UniTO/tesi/tesi_unicode.org
2020-02-24 14:36:26 +01:00

271 lines
11 KiB
Org Mode

* TODO Scaletta [1/2]
- [X] Abstract
- [-] Background [20%]
- [X] Ocaml
- [ ] Lambda code [0%]
- [ ] Untyped lambda form
- [ ] OCaml specific instructions
- [-] Pattern matching [50%]
- [X] Introduzione
- [ ] Compilation to lambda form
- [ ] Translation Verification
- [ ] Symbolic execution
- [ ] Translation verification of the Pattern Matching Compiler
- [ ] Source translation
- [ ] Formal Grammar
- [ ] Compilation of source patterns
- [ ] Target translation
- [ ] Formal Grammar
- [ ] Symbolic execution of the lambda target
- [ ] Equivalence between source and target
- [ ] Practical results
#+TITLE: Translation Verification of the OCaml pattern matching compiler
#+AUTHOR: Francesco Mecca
#+EMAIL: me@francescomecca.eu
#+DATE:
#+LANGUAGE: en
#+LaTeX_CLASS: article
#+LaTeX_HEADER: \usepackage[utf8]{inputenc}
#+LaTeX_HEADER: \usepackage{algorithm}
#+LaTeX_HEADER: \usepackage{algpseudocode}
#+LaTeX_HEADER: \usepackage{amsmath,amssymb,amsthm}
#+Latex_HEADER: \newtheorem{definition}{Definition}
#+LaTeX_HEADER: \usepackage{graphicx}
#+LaTeX_HEADER: \usepackage{listings}
#+LaTeX_HEADER: \usepackage{color}
#+EXPORT_SELECT_TAGS: export
#+EXPORT_EXCLUDE_TAGS: noexport
#+OPTIONS: H:2 toc:nil \n:nil @:t ::t |:t ^:{} _:{} *:t TeX:t LaTeX:t
#+STARTUP: showall
\begin{abstract}
This dissertation presents an algorithm for the translation validation of the OCaml
pattern matching compiler. Given the source representation of the target program and the
target program compiled in untyped lambda form, the algoritmhm is capable of modelling
the source program in terms of symbolic constraints on it's branches and apply symbolic
execution on the untyped lambda representation in order to validate wheter the compilation
produced a valid result.
In this context a valid result means that for every input in the domain of the source
program the untyped lambda translation produces the same output as the source program.

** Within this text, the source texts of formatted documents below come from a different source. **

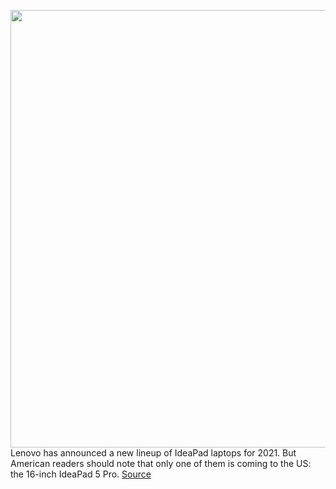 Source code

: <img src='https://cdn.vox-cdn.com/thumbor/ABcu4smf7xpmQTQzAupUOZu6nB0=/0x0:2000x2000/1200x800/filters:focal(840x840:1160x1160)/cdn.vox-cdn.com/uploads/chorus_image/image/68632040/Lenovo_IdeaPad_5_Pro_AMD_Front_Facing_Cloud_Grey.0.png' width='700px' /><br/>
Lenovo has announced a new lineup of IdeaPad laptops for 2021. But American readers should note that only one of them is coming to the US: the 16-inch IdeaPad 5 Pro.
<a href='https://www.theverge.com/2021/1/7/22217872/lenovo-ideapad-5-pro-laptop-amd-ryzen-ces-2021'> Source <a/> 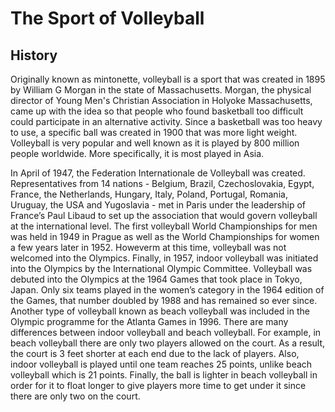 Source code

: <html>
<body>
  <h1>The Sport of Volleyball</h1>
  <h2>History</h2>
  <p>Originally known as mintonette, volleyball is a sport that was created in 1895 by William G Morgan in the state of Massachusetts. Morgan, the physical director of Young Men's Christian Association in Holyoke Massachusetts, came up with the idea so that people who found basketball too difficult could participate in an alternative activity. Since a basketball was too heavy to use, a specific ball was created in 1900 that was more light weight. Volleyball is very popular and well known as it is played by 800 million people worldwide. More specifically, it is most played in Asia. </p>
  In April of 1947, the Federation Internationale de Volleyball was created. Representatives from 14 nations - Belgium, Brazil, Czechoslovakia, Egypt, France, the Netherlands, Hungary, Italy, Poland, Portugal, Romania, Uruguay, the USA and Yugoslavia - met in Paris under the leadership of France’s Paul Libaud to set up the association that would govern volleyball at the international level. The first volleyball World Championships for men was held in 1949 in Prague as well as the World Championships for women a few years later in 1952. Howeverm at this time, volleyball was not welcomed into the Olympics. 
  Finally, in 1957, indoor volleyball was initiated into the Olympics by the International Olympic Committee. Volleyball was debuted into the Olympics at the 1964 Games that took place in Tokyo, Japan. Only six teams played in the women’s category in the 1964 edition of the Games, that number doubled by 1988 and has remained so ever since. Another type of volleyball known as beach volleyball was included in the Olympic programme for the Atlanta Games in 1996. There are many differences between indoor volleyball and beach volleyball. For example, in beach volleyball there are only two players allowed on the court. As a result, the court is 3 feet shorter at each end due to the lack of players. Also, indoor volleyball is played until one team reaches 25 points, unlike beach volleyball which is 21 points. Finally, the ball is lighter in beach volleyball in order for it to float longer to give players more time to get under it since there are only two on the court. 
  <img src="
</body>
</html>
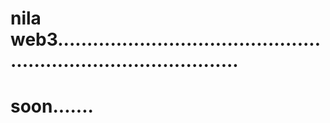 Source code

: # nila web3....................................................................................
# soon.......
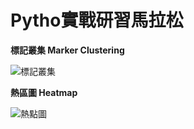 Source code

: # Pytho實戰研習馬拉松

**標記叢集 Marker Clustering**

![標記叢集](https://user-images.githubusercontent.com/66252302/99881039-3e5aa380-2c52-11eb-8aab-d29152b0c4b6.gif)

**熱區圖 Heatmap**

![熱點圖](https://user-images.githubusercontent.com/66252302/99880745-431e5800-2c50-11eb-9637-337f49068c81.gif)
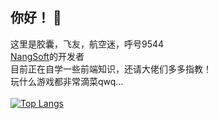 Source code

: ## 你好！ 👋
这里是胶囊，飞友，航空迷，呼号9544<br>
<a href="https://jiaonang.gq">NangSoft</a>的开发者<br>
目前正在自学一些前端知识，还请大佬们多多指教！<br>
玩什么游戏都非常滴菜qwq...<br><br>
[![Top Langs](https://github-readme-stats.vercel.app/api/top-langs/?username=Teares)](https://github.com/anuraghazra/github-readme-stats)
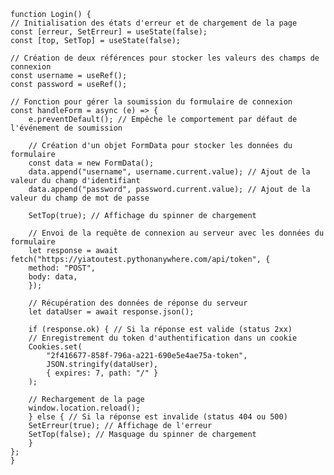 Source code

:     function Login() {
    // Initialisation des états d'erreur et de chargement de la page
    const [erreur, SetErreur] = useState(false);
    const [top, SetTop] = useState(false);

    // Création de deux références pour stocker les valeurs des champs de connexion
    const username = useRef();
    const password = useRef();

    // Fonction pour gérer la soumission du formulaire de connexion
    const handleForm = async (e) => {
        e.preventDefault(); // Empêche le comportement par défaut de l'événement de soumission

        // Création d'un objet FormData pour stocker les données du formulaire
        const data = new FormData();
        data.append("username", username.current.value); // Ajout de la valeur du champ d'identifiant
        data.append("password", password.current.value); // Ajout de la valeur du champ de mot de passe
        
        SetTop(true); // Affichage du spinner de chargement

        // Envoi de la requête de connexion au serveur avec les données du formulaire
        let response = await fetch("https://yiatoutest.pythonanywhere.com/api/token", {
        method: "POST",
        body: data,
        });

        // Récupération des données de réponse du serveur
        let dataUser = await response.json();

        if (response.ok) { // Si la réponse est valide (status 2xx)
        // Enregistrement du token d'authentification dans un cookie
        Cookies.set(
            "2f416677-858f-796a-a221-690e5e4ae75a-token",
            JSON.stringify(dataUser),
            { expires: 7, path: "/" }
        );
        
        // Rechargement de la page
        window.location.reload();
        } else { // Si la réponse est invalide (status 404 ou 500)
        SetErreur(true); // Affichage de l'erreur
        SetTop(false); // Masquage du spinner de chargement
        }
    };
    }

     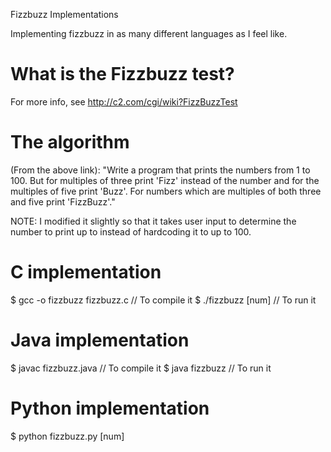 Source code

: Fizzbuzz Implementations

Implementing fizzbuzz in as many different languages as I feel like.

# What is the Fizzbuzz test?
For more info, see http://c2.com/cgi/wiki?FizzBuzzTest

# The algorithm
(From the above link): "Write a program that prints the numbers from 1 to 100. But for multiples of three print 'Fizz' instead of the number and for the multiples of five print 'Buzz'. For numbers which are multiples of both three and five print 'FizzBuzz'."

NOTE: I modified it slightly so that it takes user input to determine the number to print up to instead of hardcoding it to up to 100.

# C implementation
$ gcc -o fizzbuzz fizzbuzz.c    // To compile it
$ ./fizzbuzz [num]              // To run it

# Java implementation
$ javac fizzbuzz.java           // To compile it
$ java fizzbuzz                 // To run it

# Python implementation
$ python fizzbuzz.py [num]
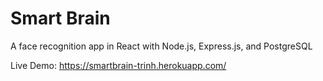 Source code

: # Smart Brain
A face recognition app in React with Node.js, Express.js, and PostgreSQL

Live Demo: https://smartbrain-trinh.herokuapp.com/ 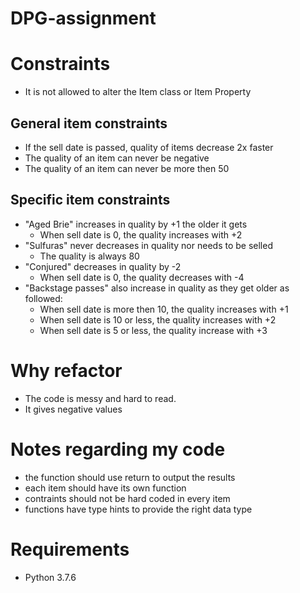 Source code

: # DPG-assignment


# Constraints
- It is not allowed to alter the Item class or Item Property

## General item constraints
- If the sell date is passed, quality of items decrease 2x faster
- The quality of an item can never be negative
- The quality of an item can never be more then 50

## Specific item constraints
- "Aged Brie" increases in quality by +1 the older it gets
    - When sell date is 0, the quality increases with +2 
- "Sulfuras" never decreases in quality nor needs to be selled
    - The quality is always 80
- "Conjured" decreases in quality by -2
    - When sell date is 0, the quality decreases with -4
- "Backstage passes" also increase in quality as they get older as followed:
    - When sell date is more then 10, the quality increases with +1
    - When sell date is 10 or less, the quality increases with +2
    - When sell date is 5 or less, the quality increase with +3

# Why refactor
- The code is messy and hard to read.
- It gives negative values

# Notes regarding my code
- the function should use return to output the results
- each item should have its own function
- contraints should not be hard coded in every item
- functions have type hints to provide the right data type

# Requirements
- Python 3.7.6


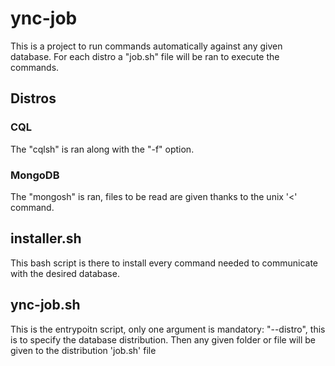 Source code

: # ync-job

This is a project to run commands automatically against any given database. For each distro a "job.sh" file will be ran to execute the commands.

## Distros
### CQL

The "cqlsh" is ran along with the "-f" option.

### MongoDB

The "mongosh" is ran, files to be read are given thanks to the unix '<' command.

## installer.sh

This bash script is there to install every command needed to communicate with the desired database.

## ync-job.sh

This is the entrypoitn script, only one argument is mandatory: "--distro", this is to specify the database distribution. Then any given folder or file will be given to the distribution 'job.sh' file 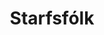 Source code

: ---
title: Starfsfólk
layout: representatives
category: staff
menu:
  current: folkid
  menus:
    - policies
    - folkid
    - about-pirates
  weight: 4
lang: is
--- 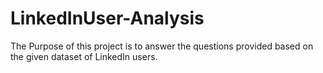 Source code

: # LinkedInUser-Analysis
The Purpose of this project is to answer the questions provided based on the given dataset of LinkedIn users.
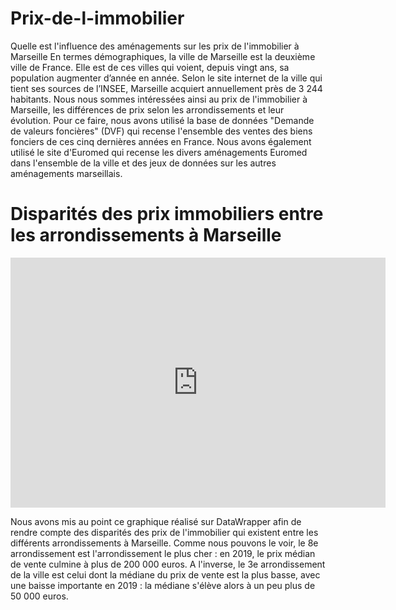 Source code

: # Prix-de-l-immobilier 
Quelle est l'influence des aménagements sur les prix de l'immobilier à Marseille
En termes démographiques, la ville de Marseille est la deuxième ville de France. Elle est de ces villes qui voient, depuis vingt ans, sa population augmenter d’année en année. Selon le site internet de la ville qui tient ses sources de l’INSEE, Marseille acquiert annuellement près de 3 244 habitants. Nous nous sommes intéressées ainsi au prix de l'immobilier à Marseille, les différences de prix selon les arrondissements et leur évolution. Pour ce faire, nous avons utilisé la base de données "Demande de valeurs foncières" (DVF) qui recense l'ensemble des ventes des biens fonciers de ces cinq dernières années en France. Nous avons également utilisé le site d'Euromed qui recense les divers aménagements Euromed dans l'ensemble de la ville et des jeux de données sur les autres aménagements marseillais. 
# Disparités des prix immobiliers entre les arrondissements à Marseille

<iframe title="Prix médian des ventes immobilières par arrondissements pour l'année 2019" aria-label="chart" id="datawrapper-chart-htInc" src="https://datawrapper.dwcdn.net/htInc/2/" scrolling="no" frameborder="0" style="border: none;" width="600" height="400"></iframe>

Nous avons mis au point ce graphique réalisé sur DataWrapper afin de rendre compte des disparités des prix de l'immobilier qui existent entre les différents arrondissements à Marseille. Comme nous pouvons le voir, le 8e arrondissement est l'arrondissement le plus cher : en 2019, le prix médian de vente culmine à plus de 200 000 euros. A l'inverse, le 3e arrondissement de la ville est celui dont la médiane du prix de vente est la plus basse, avec une baisse importante en 2019 : la médiane s'élève alors à un peu plus de 50 000 euros. 
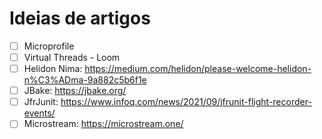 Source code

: # Ideias de artigos

- [ ] Microprofile
- [ ] Virtual Threads - Loom
- [ ] Helidon Nima: https://medium.com/helidon/please-welcome-helidon-n%C3%ADma-9a882c5b6f1e
- [ ] JBake: https://jbake.org/
- [ ] JfrJunit: https://www.infoq.com/news/2021/09/jfrunit-flight-recorder-events/
- [ ] Microstream: https://microstream.one/
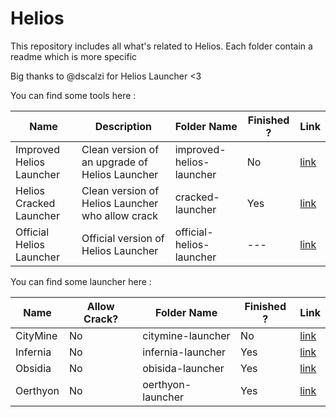 # Helios

This repository includes all what's related to Helios. Each folder contain a readme which is more specific 

Big thanks to @dscalzi for Helios Launcher <3

You can find some tools here :

|Name|Description|Folder Name|Finished ?|Link|
|---|---|---|---|---|
|Improved Helios Launcher|Clean version of an upgrade of Helios Launcher|improved-helios-launcher|No|[link](https://github.com/Superkooka/Helios/tree/master/Improved-Helios-Launcher)
|Helios Cracked Launcher|Clean version of Helios Launcher who allow crack|cracked-launcher|Yes|[link](https://github.com/Superkooka/Helios/tree/master/Cracked-Helios)
|Official Helios Launcher|Official version of Helios Launcher|official-helios-launcher|---|[link](https://github.com/dscalzi/HeliosLauncher)

You can find some launcher here :

|Name|Allow Crack?|Folder Name|Finished ?|Link|
|---|---|---|---|---|
|CityMine|No|citymine-launcher|No|[link](https://github.com/Superkooka/Helios/tree/master/Cracked-Helios)
|Infernia|No|infernia-launcher|Yes|[link](https://github.com/Superkooka/Helios/tree/master/Infernia-Launcher)
|Obsidia|No|obisida-launcher|Yes|[link](https://github.com/Superkooka/Helios/tree/master/Obsidia-Helios)
|Oerthyon|No|oerthyon-launcher|Yes|[link](https://github.com/Superkooka/Helios/tree/master/Oerthyon-Helios)
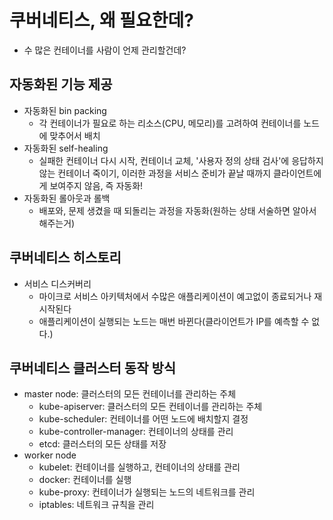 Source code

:# 쿠버네티스, 왜 필요한데?

- 수 많은 컨테이너를 사람이 언제 관리할건데?

## 자동화된 기능 제공

- 자동화된 bin packing
  - 각 컨테이너가 필요로 하는 리소스(CPU, 메모리)를 고려하여 컨테이너를 노드에 맞추어서 배치
- 자동화된 self-healing
  - 실패한 컨테이너 다시 시작, 컨테이너 교체, '사용자 정의 상태 검사'에 응답하지 않는 컨테이너 죽이기, 이러한 과정을 서비스 준비가 끝날 때까지 클라이언트에게 보여주지 않음, 즉 자동화!
- 자동화된 롤아웃과 롤백
  - 배포와, 문제 생겼을 때 되돌리는 과정을 자동화(원하는 상태 서술하면 알아서 해주는거)

## 쿠버네티스 히스토리

- 서비스 디스커버리
  - 마이크로 서비스 아키텍처에서 수많은 애플리케이션이 예고없이 종료되거나 재시작된다
  - 애플리케이션이 실행되는 노드는 매번 바뀐다(클라이언트가 IP를 예측할 수 없다.)

## 쿠버네티스 클러스터 동작 방식

- master node: 클러스터의 모든 컨테이너를 관리하는 주체
  - kube-apiserver: 클러스터의 모든 컨테이너를 관리하는 주체
  - kube-scheduler: 컨테이너를 어떤 노드에 배치할지 결정
  - kube-controller-manager: 컨테이너의 상태를 관리
  - etcd: 클러스터의 모든 상태를 저장
- worker node
  - kubelet: 컨테이너를 실행하고, 컨테이너의 상태를 관리
  - docker: 컨테이너를 실행
  - kube-proxy: 컨테이너가 실행되는 노드의 네트워크를 관리
  - iptables: 네트워크 규칙을 관리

The input of the program is modelled in terms of symbolic constraints closely related to
the runtime representation of OCaml objects and the output consists of OCaml code
blackboxes that are not evaluated in the context of the verification.
\end{abstract}
* Background
** OCaml
Objective Caml (OCaml) is a dialect of the ML (Meta-Language) family of programming
languages.
OCaml shares many features with other dialects of ML, such as SML and Caml Light,
The main features of ML languages are the use of the Hindley-Milner type system that
provides many advantages with respect to static type systems of traditional imperative and object
oriented language such as C, C++ and Java, such as:
- Parametric polymorphism: in certain scenarios a function can accept more than one
type for the input parameters. For example a function that computes the lenght of a
list doesn't need to inspect the type of the elements of the list and for this reason
a List.length function can accept list of integers, list of strings and in general
list of any type. Such languages offer polymorphic functions through subtyping at
runtime only, while other languages such as C++ offer polymorphism through compile
time templates and function overloading.
With the Hindley-Milner type system each well typed function can have more than one
type but always has a unique best type, called the /principal type/.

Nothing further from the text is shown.